(Dataset items)
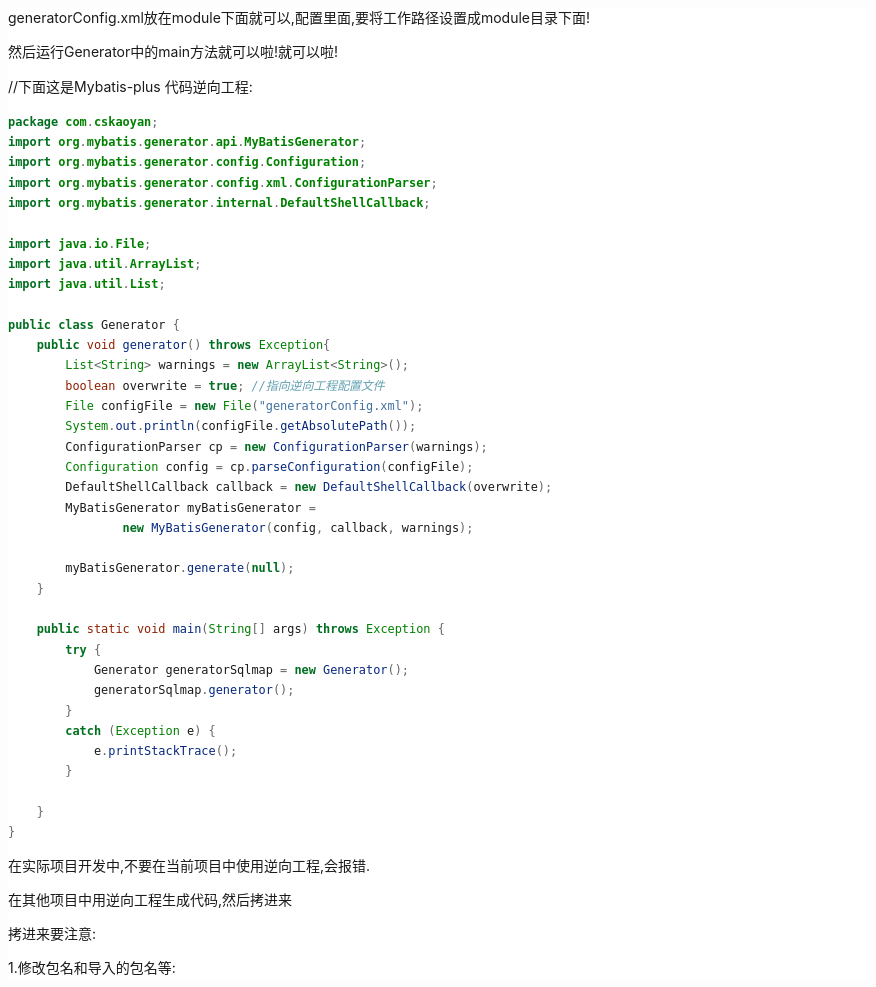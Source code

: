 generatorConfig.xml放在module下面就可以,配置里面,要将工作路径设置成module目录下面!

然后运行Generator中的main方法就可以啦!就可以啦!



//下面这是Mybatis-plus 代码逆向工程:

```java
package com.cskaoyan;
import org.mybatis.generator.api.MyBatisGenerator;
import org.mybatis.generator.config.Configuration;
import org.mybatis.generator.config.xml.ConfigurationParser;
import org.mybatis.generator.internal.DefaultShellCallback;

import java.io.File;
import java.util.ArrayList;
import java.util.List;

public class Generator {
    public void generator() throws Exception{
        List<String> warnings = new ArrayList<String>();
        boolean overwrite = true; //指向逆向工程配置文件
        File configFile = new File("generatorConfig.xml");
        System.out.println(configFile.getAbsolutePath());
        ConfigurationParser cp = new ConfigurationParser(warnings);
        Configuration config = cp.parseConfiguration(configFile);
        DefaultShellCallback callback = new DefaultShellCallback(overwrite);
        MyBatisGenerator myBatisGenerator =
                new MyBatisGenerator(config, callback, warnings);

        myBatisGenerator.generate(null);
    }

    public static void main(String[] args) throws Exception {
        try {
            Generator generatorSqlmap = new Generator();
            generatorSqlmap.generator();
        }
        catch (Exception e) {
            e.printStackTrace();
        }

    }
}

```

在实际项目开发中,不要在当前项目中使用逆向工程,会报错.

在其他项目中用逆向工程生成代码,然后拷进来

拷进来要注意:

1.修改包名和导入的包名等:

--

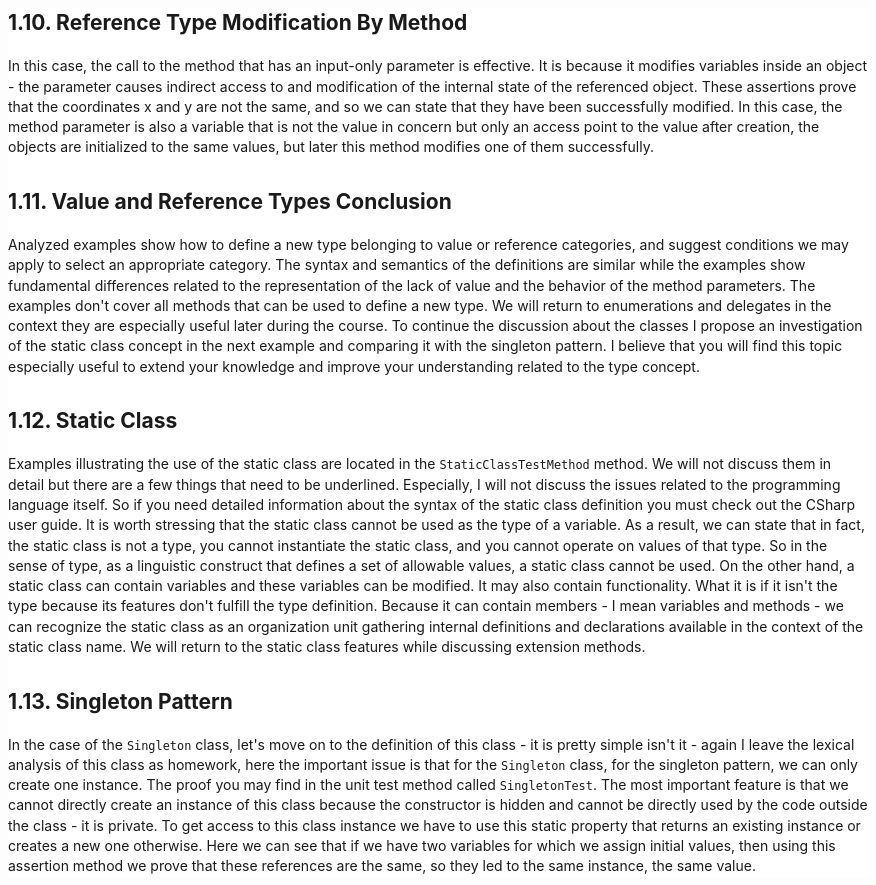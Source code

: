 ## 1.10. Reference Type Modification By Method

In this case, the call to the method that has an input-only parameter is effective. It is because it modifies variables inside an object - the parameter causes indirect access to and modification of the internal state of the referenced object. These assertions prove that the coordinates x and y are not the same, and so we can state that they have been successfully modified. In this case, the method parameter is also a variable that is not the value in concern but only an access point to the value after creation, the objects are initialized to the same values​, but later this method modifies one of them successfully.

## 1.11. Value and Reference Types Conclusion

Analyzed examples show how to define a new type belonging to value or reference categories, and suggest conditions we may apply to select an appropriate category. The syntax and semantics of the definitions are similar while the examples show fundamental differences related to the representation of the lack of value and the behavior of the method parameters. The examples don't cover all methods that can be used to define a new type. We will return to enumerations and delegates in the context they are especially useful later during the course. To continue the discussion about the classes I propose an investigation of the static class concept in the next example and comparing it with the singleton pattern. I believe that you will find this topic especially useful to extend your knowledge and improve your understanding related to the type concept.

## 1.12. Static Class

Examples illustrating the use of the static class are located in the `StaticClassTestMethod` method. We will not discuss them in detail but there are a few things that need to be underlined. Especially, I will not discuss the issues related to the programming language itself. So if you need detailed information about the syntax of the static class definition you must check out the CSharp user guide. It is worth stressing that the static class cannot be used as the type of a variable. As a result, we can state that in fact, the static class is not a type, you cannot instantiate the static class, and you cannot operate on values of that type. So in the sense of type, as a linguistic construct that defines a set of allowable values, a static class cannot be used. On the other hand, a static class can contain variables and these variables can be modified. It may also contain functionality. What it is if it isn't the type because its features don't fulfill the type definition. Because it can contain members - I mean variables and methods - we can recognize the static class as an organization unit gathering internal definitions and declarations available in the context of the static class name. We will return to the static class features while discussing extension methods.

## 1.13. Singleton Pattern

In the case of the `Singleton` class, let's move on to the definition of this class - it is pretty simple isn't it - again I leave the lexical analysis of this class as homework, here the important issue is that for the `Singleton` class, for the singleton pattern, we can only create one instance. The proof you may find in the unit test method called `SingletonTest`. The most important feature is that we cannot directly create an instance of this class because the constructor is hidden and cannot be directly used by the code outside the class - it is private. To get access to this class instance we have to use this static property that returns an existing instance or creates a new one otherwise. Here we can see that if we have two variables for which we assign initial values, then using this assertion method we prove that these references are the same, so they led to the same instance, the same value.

--

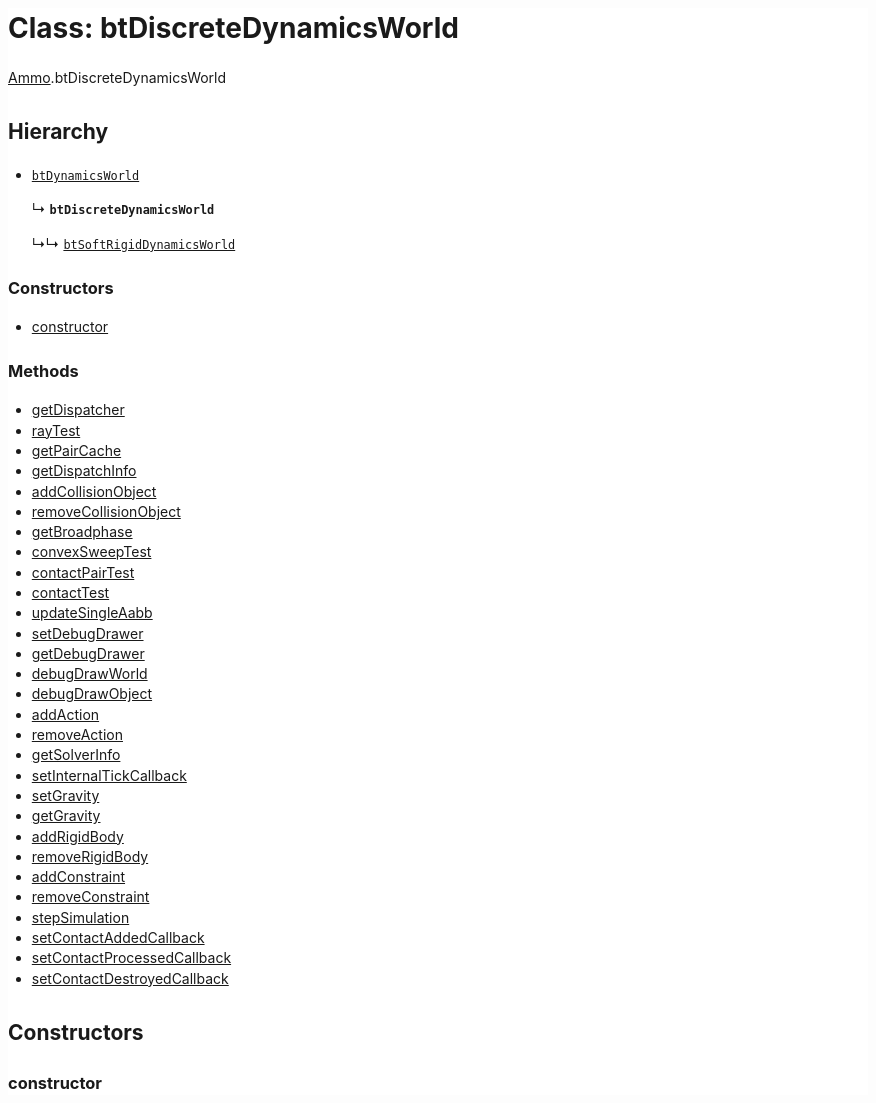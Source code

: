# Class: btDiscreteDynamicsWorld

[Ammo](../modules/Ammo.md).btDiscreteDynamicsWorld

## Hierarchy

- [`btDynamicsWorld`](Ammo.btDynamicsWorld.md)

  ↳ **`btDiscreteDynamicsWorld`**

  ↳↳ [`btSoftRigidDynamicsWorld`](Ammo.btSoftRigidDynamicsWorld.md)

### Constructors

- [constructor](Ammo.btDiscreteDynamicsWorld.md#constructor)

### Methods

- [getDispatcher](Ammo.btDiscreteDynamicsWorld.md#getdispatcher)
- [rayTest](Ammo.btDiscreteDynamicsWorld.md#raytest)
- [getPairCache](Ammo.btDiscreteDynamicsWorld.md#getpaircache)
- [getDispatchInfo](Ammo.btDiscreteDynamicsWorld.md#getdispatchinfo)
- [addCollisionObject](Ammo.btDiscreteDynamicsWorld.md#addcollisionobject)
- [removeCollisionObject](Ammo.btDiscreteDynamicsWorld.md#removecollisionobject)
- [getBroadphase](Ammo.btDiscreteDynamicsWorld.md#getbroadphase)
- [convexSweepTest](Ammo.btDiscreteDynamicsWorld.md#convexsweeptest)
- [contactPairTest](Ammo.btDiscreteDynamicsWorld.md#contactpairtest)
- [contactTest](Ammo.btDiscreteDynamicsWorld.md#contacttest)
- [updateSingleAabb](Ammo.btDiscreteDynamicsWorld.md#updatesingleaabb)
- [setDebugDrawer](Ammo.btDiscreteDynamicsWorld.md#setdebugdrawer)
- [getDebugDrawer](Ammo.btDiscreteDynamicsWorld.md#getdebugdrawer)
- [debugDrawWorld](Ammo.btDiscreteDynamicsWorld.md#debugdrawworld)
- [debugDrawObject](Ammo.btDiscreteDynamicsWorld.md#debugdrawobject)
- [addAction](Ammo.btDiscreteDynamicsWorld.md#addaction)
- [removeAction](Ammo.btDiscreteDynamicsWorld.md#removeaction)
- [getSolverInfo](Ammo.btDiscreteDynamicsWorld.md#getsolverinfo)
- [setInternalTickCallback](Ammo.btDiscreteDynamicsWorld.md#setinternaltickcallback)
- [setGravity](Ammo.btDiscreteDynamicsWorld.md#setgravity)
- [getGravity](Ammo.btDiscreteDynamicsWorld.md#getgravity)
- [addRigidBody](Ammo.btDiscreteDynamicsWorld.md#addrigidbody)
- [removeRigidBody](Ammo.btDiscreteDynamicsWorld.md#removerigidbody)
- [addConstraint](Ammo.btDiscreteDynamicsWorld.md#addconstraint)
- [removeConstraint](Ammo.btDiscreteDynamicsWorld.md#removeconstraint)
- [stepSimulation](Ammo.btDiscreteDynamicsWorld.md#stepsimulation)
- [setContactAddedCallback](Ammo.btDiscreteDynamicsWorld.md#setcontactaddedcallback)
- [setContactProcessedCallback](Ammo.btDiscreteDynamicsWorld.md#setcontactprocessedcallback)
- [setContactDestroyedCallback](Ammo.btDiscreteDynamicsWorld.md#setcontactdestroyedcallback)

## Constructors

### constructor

* **What is expected**:
Find and copy each line of the data where "DefaultShellCallback" is present.

* **Answer section**:
import org.mybatis.generator.internal.DefaultShellCallback;
        DefaultShellCallback callback = new DefaultShellCallback(overwrite);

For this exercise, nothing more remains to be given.